This is because we still reasoned based on motions from points to points. At the best, it leads to the disappearance of the notion of “time arrow” and “space orientation”; at the worst, it leads to absurdities and paradoxes: how could you reach the present back always going deeper in the future, round the quantum universe?... Where’s the past in that picture?... :|


Instead, if we accept to reason with circles in place of points, we retrieve consistent reasonings, to the cost of more technical difficulties.


If our three circles x-(ksi-), x(ksi) and x+(ksi+) represent “quantum distances” and x(ksi) is taken as the “reference position”, then x-(ksi-) being smaller than x(ksi) will stand “behind” it, while x+(ksi+) being larger than x(ksi) will stand “ahead” of it, no matter the positions occupied on these circles.

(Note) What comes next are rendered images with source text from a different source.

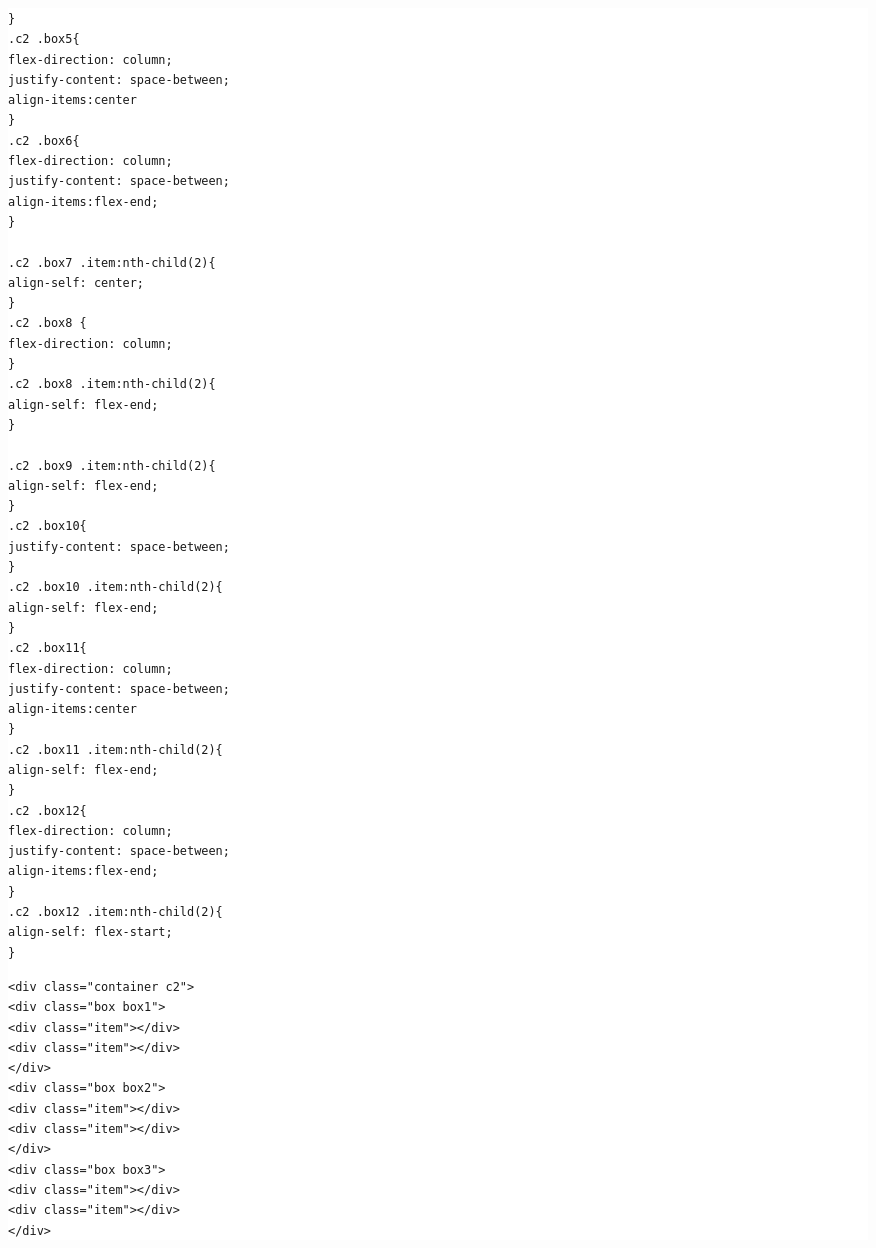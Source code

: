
 ```
}
.c2 .box5{
flex-direction: column;
justify-content: space-between;
align-items:center
}
.c2 .box6{
flex-direction: column;
justify-content: space-between;
align-items:flex-end;
}

.c2 .box7 .item:nth-child(2){
align-self: center;
}
.c2 .box8 {
flex-direction: column;
}
.c2 .box8 .item:nth-child(2){
align-self: flex-end;
}

.c2 .box9 .item:nth-child(2){
align-self: flex-end;
}
.c2 .box10{
justify-content: space-between;
}
.c2 .box10 .item:nth-child(2){
align-self: flex-end;
}
.c2 .box11{
flex-direction: column;
justify-content: space-between;
align-items:center
}
.c2 .box11 .item:nth-child(2){
align-self: flex-end;
}
.c2 .box12{
flex-direction: column;
justify-content: space-between;
align-items:flex-end;
}
.c2 .box12 .item:nth-child(2){
align-self: flex-start;
}
```

```
<div class="container c2">
<div class="box box1">
<div class="item"></div>
<div class="item"></div>
</div>
<div class="box box2">
<div class="item"></div>
<div class="item"></div>
</div>
<div class="box box3">
<div class="item"></div>
<div class="item"></div>
</div>

```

Instead, we now have this two-way correspondence:


0 =< x-(0) < x(0) < x+(0)  <=>  “x-(ksi-) smaller than x(ksi), itself smaller than x+(ksi+)”


We could apply this to a “quantum time” as well. However, B141-theorem shows that this is not even necessary, as it suffices to pair a space variable with a time one to replace any space-time with a continuous family of spaces-only. See the example. It easily generalizes to any space-time with p space variables and q time ones, with p > q: we make q pairings to eliminate the q time variables, this gives q angles serving as as many continuous parameters in a family of (p+q)-dimensional spaces-only…


If, now, for purely conceptual reasons, we’d prefer to keep a notion of time in the quantum, same two-way correspondence as above, now specifically writing:


0 =< t-(0) < t(0) < t+(0)  <=>  “t-(tau-) in the quantum past of the quantum present t(tau), itself

in the quantum past of the quantum future t+(tau+)”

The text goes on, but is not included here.